COSAM News Articles 2012 November Arboretum creates stormwater tour

Arboretum creates stormwater tour

Published: 11/13/2012

Video by: Phillip Coxwell

The Donald E. Davis Arboretum is home to more than 500 species of native-Alabama plants. Many factors work to sustain the plant life in the arboretum, including sunlight and nutrients from the soil. Perhaps most important to plant survival, however, is water. Vegetation at the arboretum receives water from a variety of sources, including irrigation, and, most often, rainfall. While rainfall is a much needed resource for plant life, it can also be a destructive force on ecosystems, resulting in erosion and even death.

In an effort to educate the public on best practices for handling stormwater in the landscape, the arboretum installed an 11-stop stormwater tour. The tour takes participants through the arboretum landscape while highlighting features that deal with stormwater management.

"We've had a lot of these practices already in place at the arboretum for some time, but they were not interpreted in any way so that people could see what's being done. So we developed this stormwater tour," said Dee Smith, curator of the arboretum. "Some of the stops describe water capture, and some are about controlling the flow of water."

The tour demonstrates non-traditional methods for dealing with stormwater, such as utilizing pervious surfaces.

"Traditionally, landscapes use impervious surfaces such as asphalt that do not allow any water penetration into the ground. The water runs off these surfaces and can cause serious erosion issues." said Smith. "There are alternatives, such as pervious concrete and pervious asphalt, that will allow water to percolate through the surface."

The stormwater tour also highlights the arboretum's use of water tanks in the landscape, as the facility has a 1,700-gallon, above-ground tank and a 1,400-gallon, below-ground tank. The tour educates the public on methods that will slow, trap and channel water in a landscape through the use of features such as swales, rain gardens and dry stream beds. Examples are also provided of how stormwater, when not properly managed, is destructive.

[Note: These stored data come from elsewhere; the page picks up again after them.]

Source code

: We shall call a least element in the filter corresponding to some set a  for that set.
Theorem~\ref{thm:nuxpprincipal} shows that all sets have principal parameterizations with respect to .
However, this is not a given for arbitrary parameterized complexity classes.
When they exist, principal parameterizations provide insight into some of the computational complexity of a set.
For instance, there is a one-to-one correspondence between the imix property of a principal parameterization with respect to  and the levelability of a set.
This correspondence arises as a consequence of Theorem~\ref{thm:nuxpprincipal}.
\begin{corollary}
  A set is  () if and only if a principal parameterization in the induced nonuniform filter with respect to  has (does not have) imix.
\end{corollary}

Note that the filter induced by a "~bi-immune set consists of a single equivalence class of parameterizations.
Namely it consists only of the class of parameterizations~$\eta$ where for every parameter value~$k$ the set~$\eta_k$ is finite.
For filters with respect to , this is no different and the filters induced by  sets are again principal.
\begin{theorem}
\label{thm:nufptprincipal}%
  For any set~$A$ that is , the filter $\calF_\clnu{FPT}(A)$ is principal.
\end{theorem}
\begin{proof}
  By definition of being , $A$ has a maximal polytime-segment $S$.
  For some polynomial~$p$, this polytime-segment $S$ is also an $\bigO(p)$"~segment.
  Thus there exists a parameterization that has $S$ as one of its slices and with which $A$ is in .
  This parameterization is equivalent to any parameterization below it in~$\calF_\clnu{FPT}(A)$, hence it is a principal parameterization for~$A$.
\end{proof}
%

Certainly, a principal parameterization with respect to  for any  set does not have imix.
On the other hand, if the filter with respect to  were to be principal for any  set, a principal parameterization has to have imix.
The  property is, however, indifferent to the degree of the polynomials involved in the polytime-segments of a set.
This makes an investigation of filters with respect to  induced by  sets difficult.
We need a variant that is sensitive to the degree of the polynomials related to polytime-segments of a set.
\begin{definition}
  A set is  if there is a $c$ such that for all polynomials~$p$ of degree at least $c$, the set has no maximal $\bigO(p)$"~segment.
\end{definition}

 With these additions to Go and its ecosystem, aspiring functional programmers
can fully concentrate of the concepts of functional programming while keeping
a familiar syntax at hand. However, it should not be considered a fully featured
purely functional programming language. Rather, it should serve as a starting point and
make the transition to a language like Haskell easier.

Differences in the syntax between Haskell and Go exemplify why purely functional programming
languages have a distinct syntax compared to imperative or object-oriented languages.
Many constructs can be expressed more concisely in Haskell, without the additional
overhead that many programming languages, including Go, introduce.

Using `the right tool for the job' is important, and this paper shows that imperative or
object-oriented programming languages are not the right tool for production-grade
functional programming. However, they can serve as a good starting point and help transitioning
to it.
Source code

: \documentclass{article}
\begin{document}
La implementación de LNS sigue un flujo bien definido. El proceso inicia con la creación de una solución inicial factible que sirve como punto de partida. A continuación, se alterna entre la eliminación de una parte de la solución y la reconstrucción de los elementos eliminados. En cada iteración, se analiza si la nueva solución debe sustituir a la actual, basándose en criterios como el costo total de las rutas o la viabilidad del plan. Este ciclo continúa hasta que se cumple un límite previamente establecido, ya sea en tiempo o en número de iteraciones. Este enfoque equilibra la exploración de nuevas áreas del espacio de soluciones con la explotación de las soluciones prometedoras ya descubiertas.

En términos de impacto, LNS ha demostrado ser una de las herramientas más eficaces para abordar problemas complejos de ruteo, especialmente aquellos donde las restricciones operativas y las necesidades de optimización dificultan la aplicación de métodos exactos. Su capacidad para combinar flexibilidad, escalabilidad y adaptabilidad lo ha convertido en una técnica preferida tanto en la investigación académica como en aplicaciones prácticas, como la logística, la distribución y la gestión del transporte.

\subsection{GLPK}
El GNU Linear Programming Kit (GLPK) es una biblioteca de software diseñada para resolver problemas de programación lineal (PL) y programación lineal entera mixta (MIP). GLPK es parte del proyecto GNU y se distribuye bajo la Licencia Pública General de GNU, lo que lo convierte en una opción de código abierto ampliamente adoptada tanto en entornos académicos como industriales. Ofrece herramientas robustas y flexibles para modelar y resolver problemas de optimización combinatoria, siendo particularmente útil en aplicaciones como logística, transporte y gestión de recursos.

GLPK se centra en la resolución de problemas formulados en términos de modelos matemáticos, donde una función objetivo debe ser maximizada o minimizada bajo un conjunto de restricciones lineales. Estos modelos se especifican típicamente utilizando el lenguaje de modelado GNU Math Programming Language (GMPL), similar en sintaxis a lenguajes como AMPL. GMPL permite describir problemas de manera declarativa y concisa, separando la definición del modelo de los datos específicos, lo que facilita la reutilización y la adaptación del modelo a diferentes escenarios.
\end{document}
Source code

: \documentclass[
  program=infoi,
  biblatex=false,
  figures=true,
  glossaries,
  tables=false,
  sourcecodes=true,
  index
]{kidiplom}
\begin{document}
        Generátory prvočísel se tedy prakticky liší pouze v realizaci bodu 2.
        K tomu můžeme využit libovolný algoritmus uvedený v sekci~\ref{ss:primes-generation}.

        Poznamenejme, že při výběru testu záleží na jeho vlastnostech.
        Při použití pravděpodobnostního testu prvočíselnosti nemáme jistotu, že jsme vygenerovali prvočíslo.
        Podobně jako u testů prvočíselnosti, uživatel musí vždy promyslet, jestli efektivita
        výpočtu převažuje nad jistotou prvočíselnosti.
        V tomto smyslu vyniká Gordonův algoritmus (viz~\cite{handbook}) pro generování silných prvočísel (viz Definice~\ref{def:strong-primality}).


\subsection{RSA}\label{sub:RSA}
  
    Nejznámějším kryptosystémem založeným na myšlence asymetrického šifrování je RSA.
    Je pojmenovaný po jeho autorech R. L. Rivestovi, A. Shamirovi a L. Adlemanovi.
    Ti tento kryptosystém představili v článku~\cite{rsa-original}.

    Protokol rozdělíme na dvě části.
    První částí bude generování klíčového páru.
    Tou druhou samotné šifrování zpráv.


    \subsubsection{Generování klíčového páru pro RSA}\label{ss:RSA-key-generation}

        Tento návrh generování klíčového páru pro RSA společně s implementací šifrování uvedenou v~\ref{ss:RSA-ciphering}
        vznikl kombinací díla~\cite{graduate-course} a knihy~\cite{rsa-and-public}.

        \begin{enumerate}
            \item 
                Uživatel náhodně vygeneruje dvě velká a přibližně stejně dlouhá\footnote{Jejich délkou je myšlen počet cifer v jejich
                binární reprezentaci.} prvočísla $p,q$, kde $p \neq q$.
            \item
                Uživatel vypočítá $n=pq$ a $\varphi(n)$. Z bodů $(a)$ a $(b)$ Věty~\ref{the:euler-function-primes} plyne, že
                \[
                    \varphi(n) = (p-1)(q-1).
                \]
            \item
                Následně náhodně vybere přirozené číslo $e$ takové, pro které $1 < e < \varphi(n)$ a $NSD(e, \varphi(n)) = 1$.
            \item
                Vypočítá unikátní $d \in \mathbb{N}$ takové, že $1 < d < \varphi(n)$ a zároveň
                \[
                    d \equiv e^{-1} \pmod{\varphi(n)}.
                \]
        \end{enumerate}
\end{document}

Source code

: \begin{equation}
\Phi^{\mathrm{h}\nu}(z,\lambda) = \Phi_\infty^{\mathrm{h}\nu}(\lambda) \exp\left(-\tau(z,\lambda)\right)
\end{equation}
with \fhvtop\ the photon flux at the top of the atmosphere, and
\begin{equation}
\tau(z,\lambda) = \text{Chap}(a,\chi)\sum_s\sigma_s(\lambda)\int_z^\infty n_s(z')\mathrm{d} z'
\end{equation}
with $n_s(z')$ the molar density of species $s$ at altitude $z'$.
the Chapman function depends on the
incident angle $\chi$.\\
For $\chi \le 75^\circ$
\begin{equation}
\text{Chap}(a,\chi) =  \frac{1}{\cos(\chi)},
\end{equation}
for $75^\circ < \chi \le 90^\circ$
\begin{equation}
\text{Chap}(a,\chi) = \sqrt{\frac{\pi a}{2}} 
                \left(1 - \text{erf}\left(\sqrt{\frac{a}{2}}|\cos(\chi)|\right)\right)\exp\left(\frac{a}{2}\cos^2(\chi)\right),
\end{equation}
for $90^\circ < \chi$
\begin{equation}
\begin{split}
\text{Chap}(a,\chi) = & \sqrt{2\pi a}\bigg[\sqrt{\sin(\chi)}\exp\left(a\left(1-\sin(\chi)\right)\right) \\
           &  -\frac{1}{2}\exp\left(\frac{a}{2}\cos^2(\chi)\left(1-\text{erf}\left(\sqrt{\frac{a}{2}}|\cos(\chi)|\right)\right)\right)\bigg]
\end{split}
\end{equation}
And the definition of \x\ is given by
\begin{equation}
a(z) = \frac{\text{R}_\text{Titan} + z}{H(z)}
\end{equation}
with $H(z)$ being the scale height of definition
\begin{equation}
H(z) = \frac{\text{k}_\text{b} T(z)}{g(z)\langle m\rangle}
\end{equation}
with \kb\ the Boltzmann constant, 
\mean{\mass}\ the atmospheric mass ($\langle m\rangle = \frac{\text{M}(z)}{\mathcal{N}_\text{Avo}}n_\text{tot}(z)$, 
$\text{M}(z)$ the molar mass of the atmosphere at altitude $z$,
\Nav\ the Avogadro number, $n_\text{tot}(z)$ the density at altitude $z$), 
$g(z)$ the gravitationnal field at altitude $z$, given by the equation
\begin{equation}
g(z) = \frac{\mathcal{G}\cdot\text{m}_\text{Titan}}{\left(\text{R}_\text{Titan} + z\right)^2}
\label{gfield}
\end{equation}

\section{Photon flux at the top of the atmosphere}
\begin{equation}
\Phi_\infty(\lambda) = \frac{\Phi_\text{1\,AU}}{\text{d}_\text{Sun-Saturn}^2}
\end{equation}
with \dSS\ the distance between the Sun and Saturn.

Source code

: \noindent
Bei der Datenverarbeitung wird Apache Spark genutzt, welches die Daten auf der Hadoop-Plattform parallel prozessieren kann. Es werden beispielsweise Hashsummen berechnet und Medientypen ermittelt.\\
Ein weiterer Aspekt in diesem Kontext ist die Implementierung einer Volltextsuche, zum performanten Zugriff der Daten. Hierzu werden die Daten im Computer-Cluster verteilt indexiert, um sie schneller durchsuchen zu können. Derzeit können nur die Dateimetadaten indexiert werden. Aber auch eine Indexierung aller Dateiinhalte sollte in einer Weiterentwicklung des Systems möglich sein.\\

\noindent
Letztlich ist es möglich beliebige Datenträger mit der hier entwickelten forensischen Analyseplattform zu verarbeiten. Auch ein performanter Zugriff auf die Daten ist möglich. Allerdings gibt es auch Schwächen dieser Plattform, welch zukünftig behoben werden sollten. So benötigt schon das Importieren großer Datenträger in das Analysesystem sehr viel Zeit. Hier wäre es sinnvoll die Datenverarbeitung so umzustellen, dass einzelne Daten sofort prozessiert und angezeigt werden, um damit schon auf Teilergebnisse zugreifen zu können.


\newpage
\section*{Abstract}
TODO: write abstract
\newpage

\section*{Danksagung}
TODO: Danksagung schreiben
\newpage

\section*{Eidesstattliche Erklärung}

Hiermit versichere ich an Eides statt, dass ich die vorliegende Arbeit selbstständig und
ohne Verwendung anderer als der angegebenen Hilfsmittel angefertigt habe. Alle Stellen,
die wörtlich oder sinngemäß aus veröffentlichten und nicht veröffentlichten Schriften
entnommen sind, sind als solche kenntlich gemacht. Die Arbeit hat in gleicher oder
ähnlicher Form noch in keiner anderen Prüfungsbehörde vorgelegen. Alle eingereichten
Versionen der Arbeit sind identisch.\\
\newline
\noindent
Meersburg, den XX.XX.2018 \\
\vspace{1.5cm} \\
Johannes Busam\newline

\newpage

"One of the things that negatively affects our pond is all the silt and sediment that is carried into the pond with the stormwater, filling it up. And the water can potentially carry pollutants like chemicals, oils and trash that end up in the pond and can be deadly for wildlife," said Smith.

Patrick Thompson, arboretum specialist, said the tour is designed to inspire people to employ better, more sustainable practices on their own landscapes, resulting in a healthier watershed.

"Water in the arboretum goes to Chewacla Creek, the Saugahatchee River, the Tallapoosa River and all the way down to the Gulf of Mexico," explained Thompson. "Efforts we take locally affect our downstream neighbors. We need to keep our watersheds healthy so that we will have good water to drink and grow."

The stormwater tour also provides a learning tool for students at Auburn University.

"Our students love hands-on programs and classes where they can actually get outdoors and get involved with the immediate environment and see what's happening around campus," said Nanette Chadwick, director of academic sustainability programs. "Many of our students will go into careers where they will actually be planning landscapes, planning buildings, working as city planners, and other jobs where they will be directly involved with trying to support water sustainability in cities. We even have an art professor whose students took the tour and are learning to use art in connection with the environment to teach people. The arboretum is really one of our shining examples on campus of a spot where the resources are being managed very well, very sustainably, and these are the practices we teach our students are important for supporting a natural water cycle."

The stormwater tour is self-guided and open to the public. To take the tour, participants should first stop by the pavilion at the arboretum and pick up a map. Each stop on the tour also includes QR codes that can be scanned with a smartphone, providing more information about each stormwater feature.

"We are a great testing ground for seeing how these kinds of practices work," said Smith. "By having the tour and explaining our practices, we hope people will take home the message that there are other ways to deal with stormwater than the traditional methods."